In this interview, Ozeki explains why wrist cuffs are crucial, and why her writing room is more interior than exterior.

Q: Describe your writing room.

A: It's a small but spacious room in my mind, very quiet and far away, and often difficult to get to. There are certain keys that fit the many doorways between here and there, but I'm often unsure of which keys to use, and I often lose or misplace them. But once I'm inside the room, I feel like I've come home. The room is quiet and still, but it is not restful. It's filled with a generative tension that animates the air, which is alive and shimmering with hope and possibility. I haven't been back there for several years now. The last time I was there for any length of time was in the fall of 2011, when I was finishing "A Tale for the Time Being." I miss it terribly.

Q: What is your writing strategy — do you have rituals that you maintain?

A: It depends on what I'm writing. When I'm writing a novel, which is what I like to write, I get up early, sit zazen, make a pot of green tea. I wear wrist cuffs to keep my wrists warm and minimize irritation from extended contact with the surface of my desk. I sit down and write.

Q: How do you get past writers' block (or the distraction of the Internet)?

A: Disable the Internet. Put a vacation responder on my e-mail. Go into my writing room for a month or two and lock all the doors behind me.

Q: Do you have a favorite book from childhood?

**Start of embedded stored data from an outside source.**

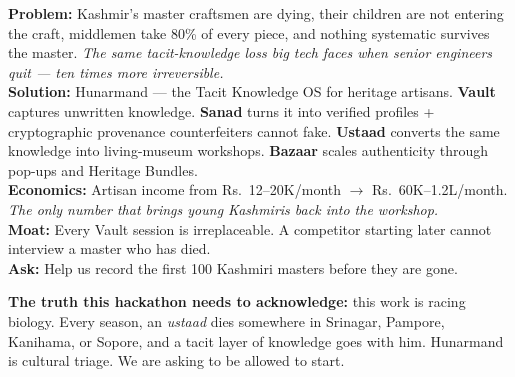\documentclass[11pt, a4paper]{article}
\begin{document}
\begin{insightbox}
\textbf{Problem:} Kashmir's master craftsmen are dying, their children are not entering the craft, middlemen take 80\% of every piece, and nothing systematic survives the master. \textit{The same tacit-knowledge loss big tech faces when senior engineers quit --- ten times more irreversible.}\\[4pt]
\textbf{Solution:} Hunarmand --- the Tacit Knowledge OS for heritage artisans. \textbf{Vault} captures unwritten knowledge. \textbf{Sanad} turns it into verified profiles + cryptographic provenance counterfeiters cannot fake. \textbf{Ustaad} converts the same knowledge into living-museum workshops. \textbf{Bazaar} scales authenticity through pop-ups and Heritage Bundles.\\[4pt]
\textbf{Economics:} Artisan income from Rs.\ 12--20K/month $\to$ Rs.\ 60K--1.2L/month. \textit{The only number that brings young Kashmiris back into the workshop.}\\[4pt]
\textbf{Moat:} Every Vault session is irreplaceable. A competitor starting later cannot interview a master who has died.\\[4pt]
\textbf{Ask:} Help us record the first 100 Kashmiri masters before they are gone.
\end{insightbox}

\begin{warnbox}
\textbf{The truth this hackathon needs to acknowledge:} this work is racing biology. Every season, an {\itshape ustaad} dies somewhere in Srinagar, Pampore, Kanihama, or Sopore, and a tacit layer of knowledge goes with him. Hunarmand is cultural triage. We are asking to be allowed to start.
\end{warnbox}

\vspace{0.4em}
\end{document}
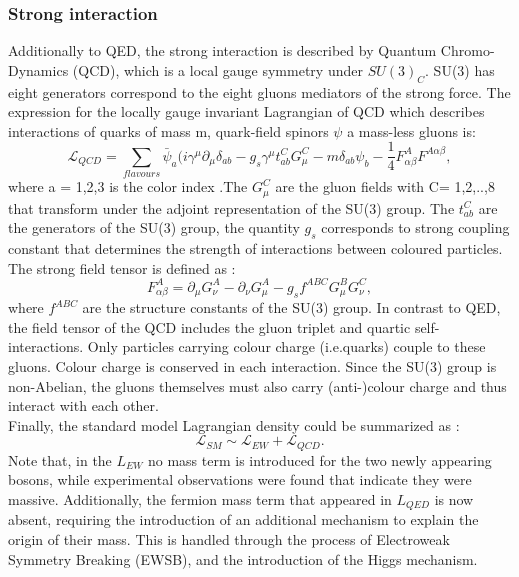\subsubsection{Strong interaction}
Additionally to QED, the strong interaction is described by Quantum Chromo-Dynamics (QCD), which is a local gauge symmetry under $SU(3)_C$. SU(3) has eight generators correspond to the eight gluons mediators of the strong force. The expression for the locally gauge invariant Lagrangian of QCD which describes interactions of quarks of mass m, quark-field spinors $\psi$ a mass-less gluons is:
\begin{equation}
    \mathcal{L}_{QCD} = \sum_{flavours} \bar{\psi}_a(i\gamma^\mu\partial_\mu\delta_{ab}-g_{s}\gamma^\mu t^C_{ab}G^C_\mu - m\delta_{ab}\psi_b - \frac{1}{4}F^A_{\alpha\beta}F^{A\alpha\beta},
\end{equation}
where a = 1,2,3 is the color index .The $G^{C}_\mu$ are the gluon fields with C= 1,2,..,8 that transform under the adjoint representation of the SU(3) group.  The $t^C_{ab}$ are the generators of the SU(3) group, the quantity $g_{s}$ corresponds to strong coupling constant that determines the strength of interactions between coloured particles. The strong field tensor is defined as :
\begin{equation}
    F^A_{\alpha\beta} = \partial_\mu G^A_\nu - \partial_\nu G^A_\mu - g_sf^{ABC}G^B_\mu G^C_\nu,
 \end{equation}
where $f^{ABC}$ are the structure constants of the SU(3) group. In contrast to QED, the field tensor of the QCD includes the gluon triplet and quartic self-interactions. Only particles carrying colour charge (i.e.quarks) couple to these gluons. Colour charge is conserved in each interaction. Since the SU(3) group is non-Abelian, the gluons themselves must also carry (anti-)colour charge and thus interact with each other. \\

Finally, the standard model Lagrangian density could be summarized as : 
\begin{equation}
    \mathcal{L}_{SM} \sim \mathcal{L}_{EW} + \mathcal{L}_{QCD}.
\end{equation}
Note that, in the $L_{EW}$  no mass term is introduced for the two newly appearing bosons, while experimental observations were found that indicate they were massive. Additionally, the fermion mass term that appeared in $L_{QED}$ is now absent, requiring the introduction of an additional mechanism to explain the origin of their mass. This is handled through the process of Electroweak Symmetry Breaking (EWSB), and the introduction of the Higgs mechanism.
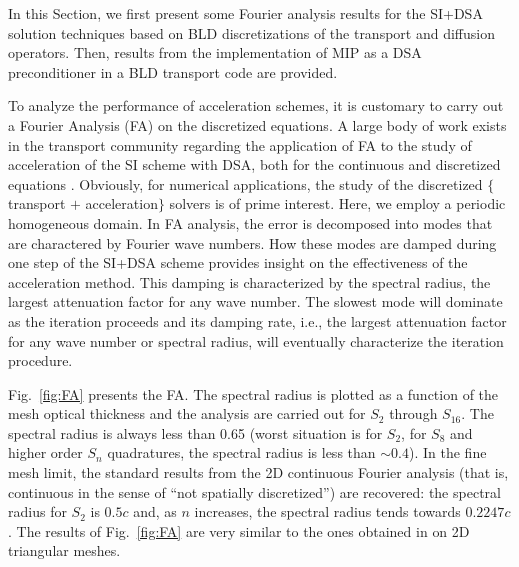\documentclass{mc2013}
\renewcommand{\(}{\left(}
\renewcommand{\)}{\right)}
\renewcommand{\[}{\left[}
\renewcommand{\]}{\right]}
\newcommand{\sn}{\ensuremath{S_n}\xspace}
\newcommand{\fig}[1]{Fig.~\ref{#1}}                      %
\begin{document}
 \label{sec:results}
In this Section, we first present some Fourier analysis results for the SI+DSA solution techniques
based on BLD discretizations of the transport and diffusion operators. Then, results from
the implementation of MIP as a DSA preconditioner in a BLD transport code are provided.

 \label{sec:fourier}
To analyze the performance of acceleration schemes, it is customary to carry out a Fourier Analysis (FA) on the discretized equations. A large body of work exists in the transport community regarding the application of FA to the study of acceleration of the SI scheme with DSA, both for the continuous and discretized equations \cite{consistent_p1}. Obviously, for numerical applications, the study of the discretized $\{$transport $+$ acceleration$\}$ solvers is of prime interest. Here, we employ a periodic homogeneous domain. In FA analysis, the error is decomposed into modes that are charactered by Fourier wave numbers. How these modes are damped during one step of the SI+DSA scheme provides insight on the effectiveness of the acceleration method. This damping is characterized by the spectral radius, the largest attenuation factor for any wave number. 
The slowest mode will dominate as the iteration proceeds and its damping rate, i.e., the largest attenuation factor for any wave number or spectral radius, will eventually characterize the iteration procedure.

\fig{fig:FA} presents the FA. The spectral radius is plotted as a function of the mesh optical thickness and the analysis are carried out for
$S_2$ through $S_{16}$. The spectral radius is always less than 0.65 (worst situation is for $S_2$, for $S_8$ and higher order \sn quadratures, the spectral radius is less than $\sim 0.4$). In the fine mesh limit, the standard results from the 2D continuous Fourier analysis (that is, continuous in the sense of ``not spatially discretized'') are recovered: the spectral radius for $S_2$ is $0.5c$ and, as $n$ increases, the spectral radius tends towards $0.2247c$. The results of \fig{fig:FA} are very similar to the ones obtained in \cite{mip} on 2D triangular meshes. 
\end{document}
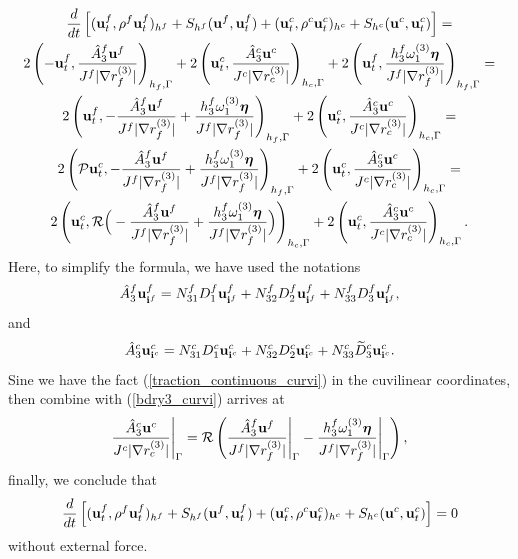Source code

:\documentclass[a4paper]{article}
\newcommand{\wt}{\widetilde}
\begin{document}
\begin{multline}\label{semi_energy_2}
\frac{d}{dt}\left[({\bf u}_t^f,\rho^f {\bf u}_t^f)_{h^f} + S_{h^f}({\bf u}^f,{\bf u}^f_t) + ({\bf u}_t^c,\rho^c {\bf u}_t^c)_{h^c} + S_{h^c}({\bf u}^c,{\bf u}^c_t) \right]  = \\
2\left(-{\bf u}_t^f,\frac{\hat{A}_3^f{\bf u}^f}{J^f|\nabla r_f^{(3)}|}\right)_{h_f,\Gamma} + 2\left({\bf u}_t^c,\frac{\hat{A}_3^c{\bf u}^c}{J^c|\nabla r_c^{(3)}|}\right)_{h_c,\Gamma} + 2\left({\bf u}_t^f,\frac{h_3^f\omega_1^{(3)}{\bm \eta}}{J^f|\nabla r_f^{(3)}|}\right)_{h_f,\Gamma} = \\
2\left({\bf u}_t^f,-\frac{\hat{A}_3^f{\bf u}^f}{J^f|\nabla r_f^{(3)}|} + \frac{h_3^f\omega_1^{(3)}{\bm \eta}}{J^f|\nabla r_f^{(3)}|}\right)_{h_f,\Gamma} +  2\left({\bf u}_t^c,\frac{\hat{A}_3^c{\bf u}^c}{J^c|\nabla r_c^{(3)}|}\right)_{h_c,\Gamma} = \\
2\left(\mathcal{P}{\bf u}^c_t,-\frac{\hat{A}_3^f{\bf u}^f}{J^f|\nabla r_f^{(3)}|} + \frac{h_3^f\omega_1^{(3)}{\bm \eta}}{J^f|\nabla r_f^{(3)}|}\right)_{h_f,\Gamma} + 2\left({\bf u}_t^c,\frac{\hat{A}_3^c{\bf u}^c}{J^c|\nabla r_c^{(3)}|}\right)_{h_c,\Gamma} = \\
2\left({\bf u}_t^c,\mathcal{R}\Big(-\frac{\hat{A}_3^f{\bf u}^f}{J^f|\nabla r_f^{(3)}|} + \frac{h_3^f\omega_1^{(3)}{\bm \eta}}{J^f|\nabla r_f^{(3)}|}\Big)\right)_{h_c,\Gamma} + 2\left({\bf u}_t^c,\frac{\hat{A}_3^c{\bf u}^c}{J^c|\nabla r_c^{(3)}|}\right)_{h_c,\Gamma}.
\end{multline}
Here, to simplify the formula,  we have used the notations
\begin{equation}\label{hatAf}
\hat{A}_3^f{\bf u}^f_{{\bf i}^f} = N^f_{31}D^f_1{\bf u}^f_{{\bf i}^f} + N^f_{32}D^f_2{\bf u}^f_{{\bf i}^f} + N^f_{33}D^f_3{\bf u}^f_{{\bf i}^f},
\end{equation}
and
\begin{equation}\label{hatAc}
\hat{A}_3^c{\bf u}^c_{{\bf i}^c} = N^c_{31}D^c_1{\bf u}^c_{{\bf i}^c} + N^c_{32}D^c_2{\bf u}^c_{{\bf i}^c} + N^c_{33}\wt{D}^c_3{\bf u}^c_{{\bf i}^c}.
\end{equation}
Sine we have the fact (\ref{traction_continuous_curvi}) in the cuvilinear coordinates, then combine with (\ref{bdry3_curvi}) arrives at
\begin{equation*}
\frac{\hat{A}_3^c{\bf u}^c}{J^c|\nabla r_c^{(3)}|}\Bigg|_{\Gamma} = \mathcal{R}\left(\frac{\hat{A}_3^f{\bf u}^f}{J^f|\nabla r_f^{(3)}|}\Bigg|_{\Gamma} - \frac{h_3^f\omega_1^{(3)}{\bm \eta}}{J^f|\nabla r_f^{(3)}|}\Bigg|_{\Gamma}\right),
\end{equation*}
finally, we conclude that
\begin{equation*}
\frac{d}{dt}\left[({\bf u}_t^f,\rho^f {\bf u}_t^f)_{h^f} + S_{h^f}({\bf u}^f,{\bf u}^f_t) + ({\bf u}_t^c,\rho^c {\bf u}_t^c)_{h^c} + S_{h^c}({\bf u}^c,{\bf u}^c_t) \right]  = 0
\end{equation*}
without external force.
\end{document}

A: "Charlotte's Web." It's about a writer. Who happens to be a spider.

Q: What books do you re-read?

A: Shakespeare's plays.

Q: What's on your desk?

A: Notes from the research I'm doing. My tea and teapot. Several pairs of reading glasses. Post-it notes. An ink pot and my fountain pen. OK, pens. I have several pens.

Q: Where are you right now? Describe what you see.

A: I'm in New York, in the corner of my apartment, typing at a standing desk, which is an antique drafting table. There's a monitor on a shelf on the exposed brick wall in front of me, and above it loom four terrifying Mexican masks that I bought in Pátzcuaro, about 20 years ago, when I was there for the Diá de los Muertos celebrations. They help me focus.

Q: What are you reading right now?

A: I'm reading the galleys for Edward St. Aubyn's new novel, "Lost for Words." It's brilliant and hilarious.

Q: What's been the best place so far to do a reading?

A: Any independent bookstore that has managed to survive is the best place to do a reading.

Q: What authors have inspired you?

A: All of them. The very fact of authors inspires me. To be more specific than that would require far more space and time than we have.